Back in 1983, I went to meet Towns for a feature on his Hustler kit cars for Autocar magazine. Well over 30 years later, I still remember the visit with fondness. If memory serves, his home was in Moreton-in-the-Marsh in Gloucestershire, and it had a Spanish flavour, with terracotta tiles and an arched veranda. He made me an excellent salad of some sort as we sat in his kitchen, and he held me spellbound.
While I had gone there to talk about Hustler kit cars, we seemed to get diverted with every question posed. For those unaware, the Hustler was a modular concept aimed to be a utility vehicle that could easily be built (using Mini, BMC 1100 or 1300 mechanicals).
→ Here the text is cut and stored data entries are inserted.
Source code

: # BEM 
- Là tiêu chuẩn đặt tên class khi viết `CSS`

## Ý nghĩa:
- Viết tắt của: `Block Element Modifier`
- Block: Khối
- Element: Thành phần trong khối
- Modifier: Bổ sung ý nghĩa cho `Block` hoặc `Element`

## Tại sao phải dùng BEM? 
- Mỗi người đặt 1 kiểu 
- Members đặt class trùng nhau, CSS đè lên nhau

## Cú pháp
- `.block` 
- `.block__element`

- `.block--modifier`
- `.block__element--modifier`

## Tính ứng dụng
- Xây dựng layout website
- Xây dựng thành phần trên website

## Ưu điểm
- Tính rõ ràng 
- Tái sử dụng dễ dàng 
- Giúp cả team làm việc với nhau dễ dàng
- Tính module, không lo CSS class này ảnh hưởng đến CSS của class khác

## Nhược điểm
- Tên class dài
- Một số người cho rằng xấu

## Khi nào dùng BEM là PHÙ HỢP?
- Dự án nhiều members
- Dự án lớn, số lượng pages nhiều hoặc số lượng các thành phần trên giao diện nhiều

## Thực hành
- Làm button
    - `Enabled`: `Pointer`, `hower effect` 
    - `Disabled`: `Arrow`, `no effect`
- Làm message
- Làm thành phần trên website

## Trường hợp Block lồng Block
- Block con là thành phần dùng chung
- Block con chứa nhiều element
While many at the time would sneer at the words ‘kit car’, he fully embraced the concept and Hustlers were produced by Towns’ own design company, Interstyl.
The angular shape was a Towns’ signature trait, originally brought to a wider audience of course with the Hillman Hunter during his time at Rootes, and then the Aston Martin Lagonda, a stunning and seminal luxury four door supercar that should have been a great success (if the company could have made the crazy electronic dashboard to work properly). Only 645 Lagondas were built, intriguingly Towns’ company actually produced over 500 Hustlers. This total included the six-wheeled Highlander that had a Jaguar V12 engine… from an old XJS that Towns bought himself and personally fitted the engine and various bits of suspension. What’s not to like about this bloke?
As a young journalist on Autocar, I can still remember the buzz that hit the editorial office when we first got news and sneak pictures of the two-seater supercar, the Aston Martin Bulldog. There was no social media those days so it was down to physically holding photographer Ron Easton’s black and white prints to actually get to see the car. The magazine even had a pen and ink cutaway drawing done by Vic Berris (who when I first met him worked in a tiny attic office at the top of Stamford Street in London; a cigarette smoke-filled messy den in which these artists produced some marvellous work and Vic’s freehand Bulldog cutaway was, no – is, superb). The Bulldog never went into production, and only one was ever built, yet with the Lagonda it helped save Aston Martin from the financial oblivion it was careering towards in the late 1970s. There might not even be an Aston Martin today without these two cars.
Over my lunch, I learnt about a water sculpture Towns had just designed for an Arab millionaire that changed shape as he drove up the drive, then there was a computer terminal and even a rifle. Later, he showed me a strange rectangular rowing boat, that was actually the roof of a Hustler ice-cream van… His plans were to put a sail on it and my misty memory seems to recall a large pond in his garden where he had tested the ‘roof’s’ buoyancy!
I have met numerous very talented vehicle designers in my time, some of whom will tell you just how talented they are, and just how lucky you are to be in their presence. William Towns was not like that. To me he seemed modest, even humble, but he was certainly passionate about what he did. Sadly, he died of cancer some years ago, far too young. So, if you get involved in my pub game, spare a thought for William and mention the Jaguar V12 engined Hustler kit car, and the fact that the roof could probably be taken off and sailed around a lake. Now that’s what you call a designer!